=== INSTRUCTIONS TO FOLLOW ===
Look through the entries below and extract exactly the lines from the one containing "Quel que soit" through the one containing "par \(d(x\otimes1)=1\otimes x\).", ends included.
Top of INPUT
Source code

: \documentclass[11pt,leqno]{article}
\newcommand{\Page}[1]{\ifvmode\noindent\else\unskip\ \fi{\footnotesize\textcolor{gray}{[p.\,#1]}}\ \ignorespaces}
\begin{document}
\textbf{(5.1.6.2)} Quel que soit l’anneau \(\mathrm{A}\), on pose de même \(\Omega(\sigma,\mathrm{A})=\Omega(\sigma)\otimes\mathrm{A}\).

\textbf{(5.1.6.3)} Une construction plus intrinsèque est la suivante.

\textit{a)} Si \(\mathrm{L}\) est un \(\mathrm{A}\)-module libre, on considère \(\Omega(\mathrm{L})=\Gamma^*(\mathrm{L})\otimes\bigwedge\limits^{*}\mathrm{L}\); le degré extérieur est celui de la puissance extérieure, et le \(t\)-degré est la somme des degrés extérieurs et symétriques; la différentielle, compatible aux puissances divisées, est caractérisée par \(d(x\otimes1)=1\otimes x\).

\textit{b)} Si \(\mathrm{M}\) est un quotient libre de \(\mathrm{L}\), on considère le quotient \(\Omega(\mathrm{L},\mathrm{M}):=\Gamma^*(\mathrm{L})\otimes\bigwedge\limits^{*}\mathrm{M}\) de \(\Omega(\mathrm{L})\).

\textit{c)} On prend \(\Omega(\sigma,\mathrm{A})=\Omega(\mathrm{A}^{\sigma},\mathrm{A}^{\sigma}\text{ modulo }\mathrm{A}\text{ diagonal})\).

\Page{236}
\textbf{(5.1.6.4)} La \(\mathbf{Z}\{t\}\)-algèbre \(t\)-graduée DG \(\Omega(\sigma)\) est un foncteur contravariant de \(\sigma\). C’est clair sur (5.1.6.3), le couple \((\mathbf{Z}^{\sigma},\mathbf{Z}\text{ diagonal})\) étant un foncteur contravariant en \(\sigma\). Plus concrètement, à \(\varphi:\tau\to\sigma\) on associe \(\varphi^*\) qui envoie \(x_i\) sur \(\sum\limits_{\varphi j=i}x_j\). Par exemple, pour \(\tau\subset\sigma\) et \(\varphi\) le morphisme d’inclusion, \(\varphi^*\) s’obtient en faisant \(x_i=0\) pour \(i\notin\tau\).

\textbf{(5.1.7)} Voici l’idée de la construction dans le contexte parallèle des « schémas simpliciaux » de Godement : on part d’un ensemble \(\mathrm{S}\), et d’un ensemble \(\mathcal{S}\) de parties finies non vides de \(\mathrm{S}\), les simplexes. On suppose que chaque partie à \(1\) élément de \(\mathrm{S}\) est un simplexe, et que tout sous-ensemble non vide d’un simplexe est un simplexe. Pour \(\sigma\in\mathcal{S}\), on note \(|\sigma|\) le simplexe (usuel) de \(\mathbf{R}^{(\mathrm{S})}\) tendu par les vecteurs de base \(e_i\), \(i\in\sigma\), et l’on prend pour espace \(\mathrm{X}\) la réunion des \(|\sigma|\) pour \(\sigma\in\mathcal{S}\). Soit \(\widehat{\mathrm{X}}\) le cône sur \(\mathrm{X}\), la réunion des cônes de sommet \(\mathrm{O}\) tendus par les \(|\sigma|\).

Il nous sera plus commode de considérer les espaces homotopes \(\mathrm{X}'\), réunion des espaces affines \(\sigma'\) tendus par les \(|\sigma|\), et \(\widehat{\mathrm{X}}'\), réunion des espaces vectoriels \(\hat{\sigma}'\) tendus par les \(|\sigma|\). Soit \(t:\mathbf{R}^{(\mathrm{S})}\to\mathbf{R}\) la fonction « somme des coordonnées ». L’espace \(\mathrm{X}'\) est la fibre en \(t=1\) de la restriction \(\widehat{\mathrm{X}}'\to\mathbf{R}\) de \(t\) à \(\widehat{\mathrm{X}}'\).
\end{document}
Bottom of INPUT
=== ANSWER TO THE PROBLEM ===
\textbf{(5.1.6.2)} Quel que soit l’anneau \(\mathrm{A}\), on pose de même \(\Omega(\sigma,\mathrm{A})=\Omega(\sigma)\otimes\mathrm{A}\).

\textbf{(5.1.6.3)} Une construction plus intrinsèque est la suivante.

\textit{a)} Si \(\mathrm{L}\) est un \(\mathrm{A}\)-module libre, on considère \(\Omega(\mathrm{L})=\Gamma^*(\mathrm{L})\otimes\bigwedge\limits^{*}\mathrm{L}\); le degré extérieur est celui de la puissance extérieure, et le \(t\)-degré est la somme des degrés extérieurs et symétriques; la différentielle, compatible aux puissances divisées, est caractérisée par \(d(x\otimes1)=1\otimes x\).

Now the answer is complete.